__Exercise description__
List all lines of the data that include the string "statistics".

---------- Records for processing ----------

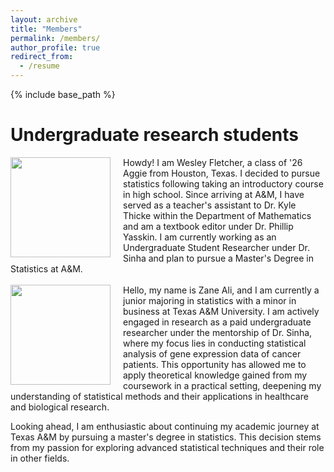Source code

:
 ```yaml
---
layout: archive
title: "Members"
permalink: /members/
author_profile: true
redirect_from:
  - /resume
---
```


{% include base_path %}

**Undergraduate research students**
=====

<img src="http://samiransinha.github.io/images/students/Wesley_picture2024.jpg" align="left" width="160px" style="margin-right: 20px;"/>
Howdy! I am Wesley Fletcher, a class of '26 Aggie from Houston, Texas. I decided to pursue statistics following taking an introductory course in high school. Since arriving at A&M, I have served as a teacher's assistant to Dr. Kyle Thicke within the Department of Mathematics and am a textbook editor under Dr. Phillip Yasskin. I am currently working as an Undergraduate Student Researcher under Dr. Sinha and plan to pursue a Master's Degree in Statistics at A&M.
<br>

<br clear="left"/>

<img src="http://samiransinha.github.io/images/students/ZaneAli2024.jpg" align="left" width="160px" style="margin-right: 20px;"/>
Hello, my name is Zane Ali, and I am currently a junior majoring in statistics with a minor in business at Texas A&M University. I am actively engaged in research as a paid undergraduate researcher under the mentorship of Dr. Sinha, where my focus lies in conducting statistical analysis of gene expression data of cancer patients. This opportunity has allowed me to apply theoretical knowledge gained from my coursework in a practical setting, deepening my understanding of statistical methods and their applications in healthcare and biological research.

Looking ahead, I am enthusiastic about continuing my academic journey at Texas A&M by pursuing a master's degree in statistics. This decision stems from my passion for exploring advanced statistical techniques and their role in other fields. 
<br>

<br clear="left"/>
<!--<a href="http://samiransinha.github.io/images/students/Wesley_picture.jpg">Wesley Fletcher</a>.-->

----------
---------- Records for processing ----------

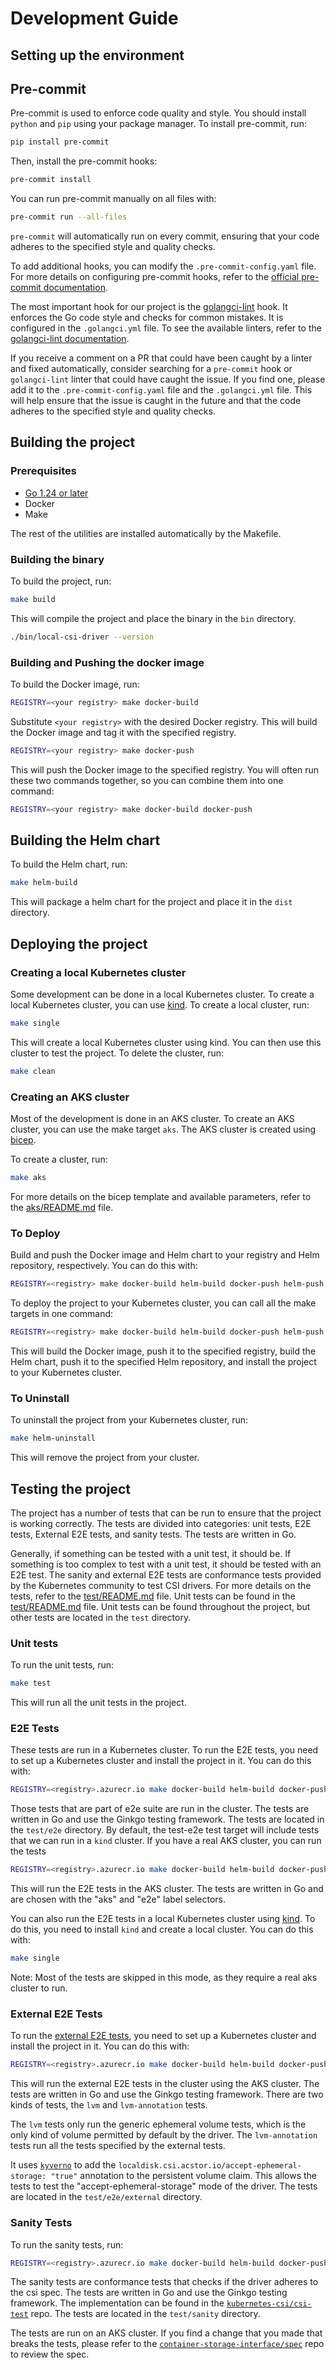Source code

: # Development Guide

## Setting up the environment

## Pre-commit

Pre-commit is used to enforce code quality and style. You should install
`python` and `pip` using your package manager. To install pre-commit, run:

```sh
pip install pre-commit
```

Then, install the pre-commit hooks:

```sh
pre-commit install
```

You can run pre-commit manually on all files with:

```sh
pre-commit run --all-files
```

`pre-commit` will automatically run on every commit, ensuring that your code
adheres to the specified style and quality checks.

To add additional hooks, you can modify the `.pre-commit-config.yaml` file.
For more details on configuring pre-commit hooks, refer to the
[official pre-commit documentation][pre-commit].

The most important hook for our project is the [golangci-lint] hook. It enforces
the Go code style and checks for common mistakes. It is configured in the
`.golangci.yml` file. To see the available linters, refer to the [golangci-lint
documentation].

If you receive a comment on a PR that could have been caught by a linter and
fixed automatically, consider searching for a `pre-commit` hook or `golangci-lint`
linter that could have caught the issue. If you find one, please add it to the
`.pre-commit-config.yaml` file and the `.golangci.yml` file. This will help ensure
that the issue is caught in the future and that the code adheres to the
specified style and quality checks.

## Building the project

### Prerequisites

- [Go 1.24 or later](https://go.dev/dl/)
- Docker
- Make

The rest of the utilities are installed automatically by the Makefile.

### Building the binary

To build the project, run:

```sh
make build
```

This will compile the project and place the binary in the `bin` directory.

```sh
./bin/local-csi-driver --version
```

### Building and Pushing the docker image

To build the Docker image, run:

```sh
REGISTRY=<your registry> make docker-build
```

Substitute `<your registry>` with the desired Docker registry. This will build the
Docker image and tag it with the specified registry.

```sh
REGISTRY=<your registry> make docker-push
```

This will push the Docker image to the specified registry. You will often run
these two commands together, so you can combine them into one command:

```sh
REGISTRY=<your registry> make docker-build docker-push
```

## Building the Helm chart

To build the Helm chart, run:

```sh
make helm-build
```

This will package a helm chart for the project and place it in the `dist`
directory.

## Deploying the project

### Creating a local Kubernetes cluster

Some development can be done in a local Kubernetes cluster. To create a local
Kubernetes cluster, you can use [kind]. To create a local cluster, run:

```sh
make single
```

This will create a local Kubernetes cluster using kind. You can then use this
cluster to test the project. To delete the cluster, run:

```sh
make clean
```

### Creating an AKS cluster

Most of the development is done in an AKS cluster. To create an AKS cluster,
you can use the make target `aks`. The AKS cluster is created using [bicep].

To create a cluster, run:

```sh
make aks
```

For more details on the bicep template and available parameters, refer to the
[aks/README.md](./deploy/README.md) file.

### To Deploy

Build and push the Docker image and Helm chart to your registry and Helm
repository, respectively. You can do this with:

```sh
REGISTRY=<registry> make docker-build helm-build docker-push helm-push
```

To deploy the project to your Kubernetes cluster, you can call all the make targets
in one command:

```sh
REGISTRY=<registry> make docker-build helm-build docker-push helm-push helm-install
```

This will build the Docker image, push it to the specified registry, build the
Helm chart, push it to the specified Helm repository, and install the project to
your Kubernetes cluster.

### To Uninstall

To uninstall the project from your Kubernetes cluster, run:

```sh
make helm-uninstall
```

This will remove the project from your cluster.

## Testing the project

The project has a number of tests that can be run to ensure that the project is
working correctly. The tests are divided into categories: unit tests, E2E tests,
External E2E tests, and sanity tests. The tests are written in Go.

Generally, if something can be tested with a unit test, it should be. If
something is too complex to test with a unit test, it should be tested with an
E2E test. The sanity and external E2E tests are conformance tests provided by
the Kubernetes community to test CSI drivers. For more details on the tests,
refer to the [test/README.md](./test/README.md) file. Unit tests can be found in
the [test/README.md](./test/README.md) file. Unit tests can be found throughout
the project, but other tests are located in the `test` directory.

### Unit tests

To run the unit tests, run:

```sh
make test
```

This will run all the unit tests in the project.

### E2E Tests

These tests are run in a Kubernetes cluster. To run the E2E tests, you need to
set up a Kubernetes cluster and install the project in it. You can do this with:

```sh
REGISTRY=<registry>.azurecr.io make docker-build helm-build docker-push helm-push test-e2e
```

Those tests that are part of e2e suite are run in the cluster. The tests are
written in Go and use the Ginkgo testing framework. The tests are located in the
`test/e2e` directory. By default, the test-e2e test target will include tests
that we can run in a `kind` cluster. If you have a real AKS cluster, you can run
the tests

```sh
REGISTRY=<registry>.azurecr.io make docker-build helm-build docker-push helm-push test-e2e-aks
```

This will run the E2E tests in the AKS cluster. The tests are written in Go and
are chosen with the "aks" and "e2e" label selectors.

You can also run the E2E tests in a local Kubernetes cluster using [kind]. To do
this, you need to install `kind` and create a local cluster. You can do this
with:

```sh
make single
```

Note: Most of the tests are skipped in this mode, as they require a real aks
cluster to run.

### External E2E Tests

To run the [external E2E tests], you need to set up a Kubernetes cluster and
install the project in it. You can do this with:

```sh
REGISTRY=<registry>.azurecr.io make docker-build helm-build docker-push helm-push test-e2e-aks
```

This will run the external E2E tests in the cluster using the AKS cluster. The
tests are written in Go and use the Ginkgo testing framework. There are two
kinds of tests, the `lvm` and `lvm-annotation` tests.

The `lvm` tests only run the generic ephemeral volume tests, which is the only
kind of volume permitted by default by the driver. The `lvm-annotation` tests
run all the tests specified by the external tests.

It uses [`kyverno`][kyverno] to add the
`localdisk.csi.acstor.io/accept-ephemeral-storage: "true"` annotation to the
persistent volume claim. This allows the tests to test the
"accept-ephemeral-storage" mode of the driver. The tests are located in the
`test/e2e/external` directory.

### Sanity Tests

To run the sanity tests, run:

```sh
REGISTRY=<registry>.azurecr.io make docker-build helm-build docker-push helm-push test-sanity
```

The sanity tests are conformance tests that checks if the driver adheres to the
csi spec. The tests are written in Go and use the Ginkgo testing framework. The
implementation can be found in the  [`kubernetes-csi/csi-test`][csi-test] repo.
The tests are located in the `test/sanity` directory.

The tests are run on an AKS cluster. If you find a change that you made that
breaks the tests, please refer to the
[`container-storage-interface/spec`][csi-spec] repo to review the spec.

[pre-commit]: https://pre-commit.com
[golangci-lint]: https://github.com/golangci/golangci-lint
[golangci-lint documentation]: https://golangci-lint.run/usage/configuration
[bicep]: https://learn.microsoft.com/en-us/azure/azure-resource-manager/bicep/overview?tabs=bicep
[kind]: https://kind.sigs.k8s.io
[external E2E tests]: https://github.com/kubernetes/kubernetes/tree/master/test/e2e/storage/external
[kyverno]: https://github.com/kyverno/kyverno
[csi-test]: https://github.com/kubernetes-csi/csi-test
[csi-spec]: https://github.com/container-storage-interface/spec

----------
---------- Records for processing ----------

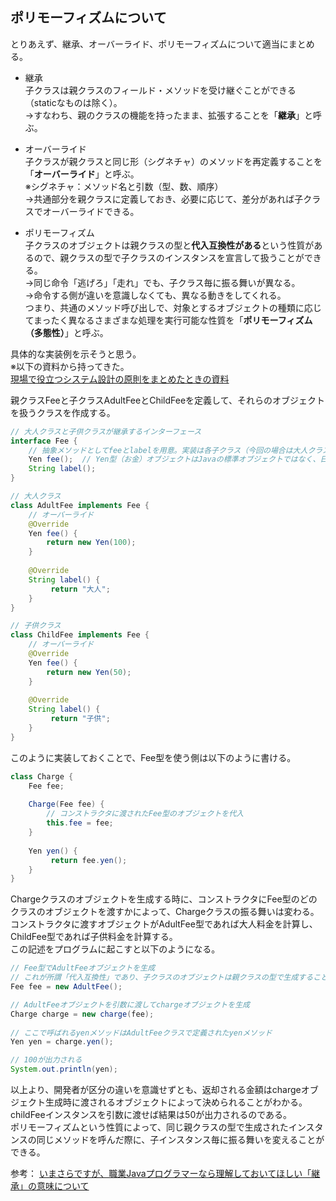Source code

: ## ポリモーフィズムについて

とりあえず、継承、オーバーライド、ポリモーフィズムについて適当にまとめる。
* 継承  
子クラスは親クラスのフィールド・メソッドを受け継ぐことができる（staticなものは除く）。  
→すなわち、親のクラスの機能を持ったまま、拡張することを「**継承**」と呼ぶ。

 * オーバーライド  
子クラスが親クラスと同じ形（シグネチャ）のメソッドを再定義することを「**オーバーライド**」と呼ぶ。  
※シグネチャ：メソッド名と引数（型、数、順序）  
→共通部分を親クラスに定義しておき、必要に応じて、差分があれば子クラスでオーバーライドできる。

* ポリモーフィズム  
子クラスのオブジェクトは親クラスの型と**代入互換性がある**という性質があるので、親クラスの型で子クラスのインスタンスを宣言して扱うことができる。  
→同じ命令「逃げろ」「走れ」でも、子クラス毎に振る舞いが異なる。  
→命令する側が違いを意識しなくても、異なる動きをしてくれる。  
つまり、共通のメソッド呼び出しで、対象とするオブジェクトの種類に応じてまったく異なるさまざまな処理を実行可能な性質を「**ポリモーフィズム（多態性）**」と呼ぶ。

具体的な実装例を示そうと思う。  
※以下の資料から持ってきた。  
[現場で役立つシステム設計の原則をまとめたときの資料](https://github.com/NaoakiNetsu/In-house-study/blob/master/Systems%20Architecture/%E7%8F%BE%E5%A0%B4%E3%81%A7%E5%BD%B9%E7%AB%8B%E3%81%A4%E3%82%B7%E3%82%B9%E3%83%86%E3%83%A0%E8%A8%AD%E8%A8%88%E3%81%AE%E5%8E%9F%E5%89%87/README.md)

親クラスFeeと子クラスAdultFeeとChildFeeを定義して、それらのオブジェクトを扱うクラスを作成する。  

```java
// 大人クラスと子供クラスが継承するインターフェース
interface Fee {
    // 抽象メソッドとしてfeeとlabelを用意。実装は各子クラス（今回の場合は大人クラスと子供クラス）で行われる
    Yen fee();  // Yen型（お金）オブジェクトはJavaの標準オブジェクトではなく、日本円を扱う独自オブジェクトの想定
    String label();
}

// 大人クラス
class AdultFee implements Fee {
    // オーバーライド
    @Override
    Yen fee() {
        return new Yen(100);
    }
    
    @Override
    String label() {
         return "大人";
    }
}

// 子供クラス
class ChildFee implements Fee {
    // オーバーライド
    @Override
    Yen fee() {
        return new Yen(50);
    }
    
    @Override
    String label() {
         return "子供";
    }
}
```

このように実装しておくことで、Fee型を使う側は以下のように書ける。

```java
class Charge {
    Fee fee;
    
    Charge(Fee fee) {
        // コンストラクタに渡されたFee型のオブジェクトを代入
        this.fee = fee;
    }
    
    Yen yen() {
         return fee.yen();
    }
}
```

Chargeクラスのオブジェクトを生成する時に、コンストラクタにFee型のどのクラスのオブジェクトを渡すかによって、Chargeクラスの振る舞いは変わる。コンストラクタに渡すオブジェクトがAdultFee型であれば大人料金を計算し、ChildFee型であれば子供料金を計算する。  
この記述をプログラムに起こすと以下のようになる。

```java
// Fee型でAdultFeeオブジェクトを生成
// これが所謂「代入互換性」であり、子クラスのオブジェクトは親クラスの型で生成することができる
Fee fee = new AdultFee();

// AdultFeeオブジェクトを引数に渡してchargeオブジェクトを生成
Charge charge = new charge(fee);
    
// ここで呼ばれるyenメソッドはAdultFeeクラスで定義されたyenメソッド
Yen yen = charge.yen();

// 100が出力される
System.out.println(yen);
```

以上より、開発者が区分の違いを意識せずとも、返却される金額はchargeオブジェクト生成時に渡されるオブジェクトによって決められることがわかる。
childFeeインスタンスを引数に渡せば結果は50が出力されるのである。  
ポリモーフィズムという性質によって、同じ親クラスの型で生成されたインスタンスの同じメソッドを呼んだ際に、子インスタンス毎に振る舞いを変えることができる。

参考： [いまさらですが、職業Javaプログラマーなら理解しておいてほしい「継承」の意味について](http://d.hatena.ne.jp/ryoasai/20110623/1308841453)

----------

__Exercise output__
Howdy! I am Wesley Fletcher, a class of '26 Aggie from Houston, Texas. I decided to pursue statistics following taking an introductory course in high school. Since arriving at A&M, I have served as a teacher's assistant to Dr. Kyle Thicke within the Department of Mathematics and am a textbook editor under Dr. Phillip Yasskin. I am currently working as an Undergraduate Student Researcher under Dr. Sinha and plan to pursue a Master's Degree in Statistics at A&M.
Hello, my name is Zane Ali, and I am currently a junior majoring in statistics with a minor in business at Texas A&M University. I am actively engaged in research as a paid undergraduate researcher under the mentorship of Dr. Sinha, where my focus lies in conducting statistical analysis of gene expression data of cancer patients. This opportunity has allowed me to apply theoretical knowledge gained from my coursework in a practical setting, deepening my understanding of statistical methods and their applications in healthcare and biological research.
Looking ahead, I am enthusiastic about continuing my academic journey at Texas A&M by pursuing a master's degree in statistics. This decision stems from my passion for exploring advanced statistical techniques and their role in other fields. 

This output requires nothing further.